• WHAT YOU WILL DO: In the data that follows, each entry is to be restated exactly.

• TASK MATERIAL:
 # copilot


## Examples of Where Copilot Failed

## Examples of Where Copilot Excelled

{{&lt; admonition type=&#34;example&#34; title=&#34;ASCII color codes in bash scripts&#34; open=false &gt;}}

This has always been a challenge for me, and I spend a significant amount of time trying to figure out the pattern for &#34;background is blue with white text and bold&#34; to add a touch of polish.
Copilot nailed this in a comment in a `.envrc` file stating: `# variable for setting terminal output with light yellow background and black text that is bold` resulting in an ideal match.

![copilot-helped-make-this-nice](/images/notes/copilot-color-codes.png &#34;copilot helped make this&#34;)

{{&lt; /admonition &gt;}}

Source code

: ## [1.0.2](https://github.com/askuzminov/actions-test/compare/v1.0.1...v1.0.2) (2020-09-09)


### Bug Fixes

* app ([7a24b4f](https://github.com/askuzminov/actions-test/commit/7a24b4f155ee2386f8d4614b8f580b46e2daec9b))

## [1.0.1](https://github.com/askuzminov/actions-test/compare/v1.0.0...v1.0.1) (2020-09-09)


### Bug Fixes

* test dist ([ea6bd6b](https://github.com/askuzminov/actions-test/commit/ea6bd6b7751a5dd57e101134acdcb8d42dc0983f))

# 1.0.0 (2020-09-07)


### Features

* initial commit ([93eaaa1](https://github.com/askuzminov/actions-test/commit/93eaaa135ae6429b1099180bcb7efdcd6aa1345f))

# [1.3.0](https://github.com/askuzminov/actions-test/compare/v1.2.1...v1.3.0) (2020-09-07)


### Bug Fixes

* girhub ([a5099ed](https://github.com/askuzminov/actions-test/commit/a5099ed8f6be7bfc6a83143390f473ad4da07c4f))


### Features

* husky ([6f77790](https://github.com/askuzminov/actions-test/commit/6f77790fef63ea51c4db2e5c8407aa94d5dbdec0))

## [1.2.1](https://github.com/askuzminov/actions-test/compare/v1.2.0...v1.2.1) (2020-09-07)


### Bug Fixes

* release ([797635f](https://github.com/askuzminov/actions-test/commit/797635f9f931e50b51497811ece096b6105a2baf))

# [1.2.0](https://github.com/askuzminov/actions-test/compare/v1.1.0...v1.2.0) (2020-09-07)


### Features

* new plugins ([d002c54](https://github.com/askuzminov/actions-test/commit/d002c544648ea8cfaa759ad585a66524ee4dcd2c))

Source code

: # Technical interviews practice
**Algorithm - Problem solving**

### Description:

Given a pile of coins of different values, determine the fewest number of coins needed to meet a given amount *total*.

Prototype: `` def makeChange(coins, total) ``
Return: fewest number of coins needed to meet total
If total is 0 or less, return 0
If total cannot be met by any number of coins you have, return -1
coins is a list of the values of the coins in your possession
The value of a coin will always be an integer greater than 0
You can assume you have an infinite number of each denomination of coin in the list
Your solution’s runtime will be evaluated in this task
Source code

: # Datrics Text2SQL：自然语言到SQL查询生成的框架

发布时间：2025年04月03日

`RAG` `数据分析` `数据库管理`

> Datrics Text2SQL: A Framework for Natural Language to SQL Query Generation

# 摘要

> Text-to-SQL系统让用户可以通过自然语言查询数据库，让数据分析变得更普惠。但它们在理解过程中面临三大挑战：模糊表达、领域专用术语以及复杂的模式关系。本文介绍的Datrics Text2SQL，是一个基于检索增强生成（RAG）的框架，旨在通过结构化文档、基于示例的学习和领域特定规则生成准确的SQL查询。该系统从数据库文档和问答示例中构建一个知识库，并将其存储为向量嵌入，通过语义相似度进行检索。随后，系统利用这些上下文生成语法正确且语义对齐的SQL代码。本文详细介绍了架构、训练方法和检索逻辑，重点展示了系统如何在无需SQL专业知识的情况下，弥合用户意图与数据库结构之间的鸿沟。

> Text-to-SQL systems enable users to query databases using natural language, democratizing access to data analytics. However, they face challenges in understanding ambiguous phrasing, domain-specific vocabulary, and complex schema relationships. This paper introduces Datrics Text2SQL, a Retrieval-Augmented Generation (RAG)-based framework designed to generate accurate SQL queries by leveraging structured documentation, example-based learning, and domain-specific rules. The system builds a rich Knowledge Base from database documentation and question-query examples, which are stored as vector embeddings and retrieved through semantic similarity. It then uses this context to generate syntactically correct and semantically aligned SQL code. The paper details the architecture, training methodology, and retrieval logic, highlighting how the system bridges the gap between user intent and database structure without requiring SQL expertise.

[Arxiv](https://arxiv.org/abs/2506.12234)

• ANSWER FOR THE TASK:
 # copilot


## Examples of Where Copilot Failed

## Examples of Where Copilot Excelled

{{&lt; admonition type=&#34;example&#34; title=&#34;ASCII color codes in bash scripts&#34; open=false &gt;}}

This has always been a challenge for me, and I spend a significant amount of time trying to figure out the pattern for &#34;background is blue with white text and bold&#34; to add a touch of polish.
Copilot nailed this in a comment in a `.envrc` file stating: `# variable for setting terminal output with light yellow background and black text that is bold` resulting in an ideal match.

![copilot-helped-make-this-nice](/images/notes/copilot-color-codes.png &#34;copilot helped make this&#34;)

{{&lt; /admonition &gt;}}

Source code

: ## [1.0.2](https://github.com/askuzminov/actions-test/compare/v1.0.1...v1.0.2) (2020-09-09)


### Bug Fixes

* app ([7a24b4f](https://github.com/askuzminov/actions-test/commit/7a24b4f155ee2386f8d4614b8f580b46e2daec9b))

## [1.0.1](https://github.com/askuzminov/actions-test/compare/v1.0.0...v1.0.1) (2020-09-09)


### Bug Fixes

* test dist ([ea6bd6b](https://github.com/askuzminov/actions-test/commit/ea6bd6b7751a5dd57e101134acdcb8d42dc0983f))

# 1.0.0 (2020-09-07)


### Features

* initial commit ([93eaaa1](https://github.com/askuzminov/actions-test/commit/93eaaa135ae6429b1099180bcb7efdcd6aa1345f))

# [1.3.0](https://github.com/askuzminov/actions-test/compare/v1.2.1...v1.3.0) (2020-09-07)


### Bug Fixes

* girhub ([a5099ed](https://github.com/askuzminov/actions-test/commit/a5099ed8f6be7bfc6a83143390f473ad4da07c4f))


### Features

* husky ([6f77790](https://github.com/askuzminov/actions-test/commit/6f77790fef63ea51c4db2e5c8407aa94d5dbdec0))

## [1.2.1](https://github.com/askuzminov/actions-test/compare/v1.2.0...v1.2.1) (2020-09-07)


### Bug Fixes

* release ([797635f](https://github.com/askuzminov/actions-test/commit/797635f9f931e50b51497811ece096b6105a2baf))

# [1.2.0](https://github.com/askuzminov/actions-test/compare/v1.1.0...v1.2.0) (2020-09-07)


### Features

* new plugins ([d002c54](https://github.com/askuzminov/actions-test/commit/d002c544648ea8cfaa759ad585a66524ee4dcd2c))

Source code

: # Technical interviews practice
**Algorithm - Problem solving**

### Description:

Given a pile of coins of different values, determine the fewest number of coins needed to meet a given amount *total*.

Prototype: `` def makeChange(coins, total) ``
Return: fewest number of coins needed to meet total
If total is 0 or less, return 0
If total cannot be met by any number of coins you have, return -1
coins is a list of the values of the coins in your possession
The value of a coin will always be an integer greater than 0
You can assume you have an infinite number of each denomination of coin in the list
Your solution’s runtime will be evaluated in this task
Source code

: # Datrics Text2SQL：自然语言到SQL查询生成的框架

发布时间：2025年04月03日

`RAG` `数据分析` `数据库管理`

> Datrics Text2SQL: A Framework for Natural Language to SQL Query Generation

# 摘要

> Text-to-SQL系统让用户可以通过自然语言查询数据库，让数据分析变得更普惠。但它们在理解过程中面临三大挑战：模糊表达、领域专用术语以及复杂的模式关系。本文介绍的Datrics Text2SQL，是一个基于检索增强生成（RAG）的框架，旨在通过结构化文档、基于示例的学习和领域特定规则生成准确的SQL查询。该系统从数据库文档和问答示例中构建一个知识库，并将其存储为向量嵌入，通过语义相似度进行检索。随后，系统利用这些上下文生成语法正确且语义对齐的SQL代码。本文详细介绍了架构、训练方法和检索逻辑，重点展示了系统如何在无需SQL专业知识的情况下，弥合用户意图与数据库结构之间的鸿沟。

> Text-to-SQL systems enable users to query databases using natural language, democratizing access to data analytics. However, they face challenges in understanding ambiguous phrasing, domain-specific vocabulary, and complex schema relationships. This paper introduces Datrics Text2SQL, a Retrieval-Augmented Generation (RAG)-based framework designed to generate accurate SQL queries by leveraging structured documentation, example-based learning, and domain-specific rules. The system builds a rich Knowledge Base from database documentation and question-query examples, which are stored as vector embeddings and retrieved through semantic similarity. It then uses this context to generate syntactically correct and semantically aligned SQL code. The paper details the architecture, training methodology, and retrieval logic, highlighting how the system bridges the gap between user intent and database structure without requiring SQL expertise.

[Arxiv](https://arxiv.org/abs/2506.12234)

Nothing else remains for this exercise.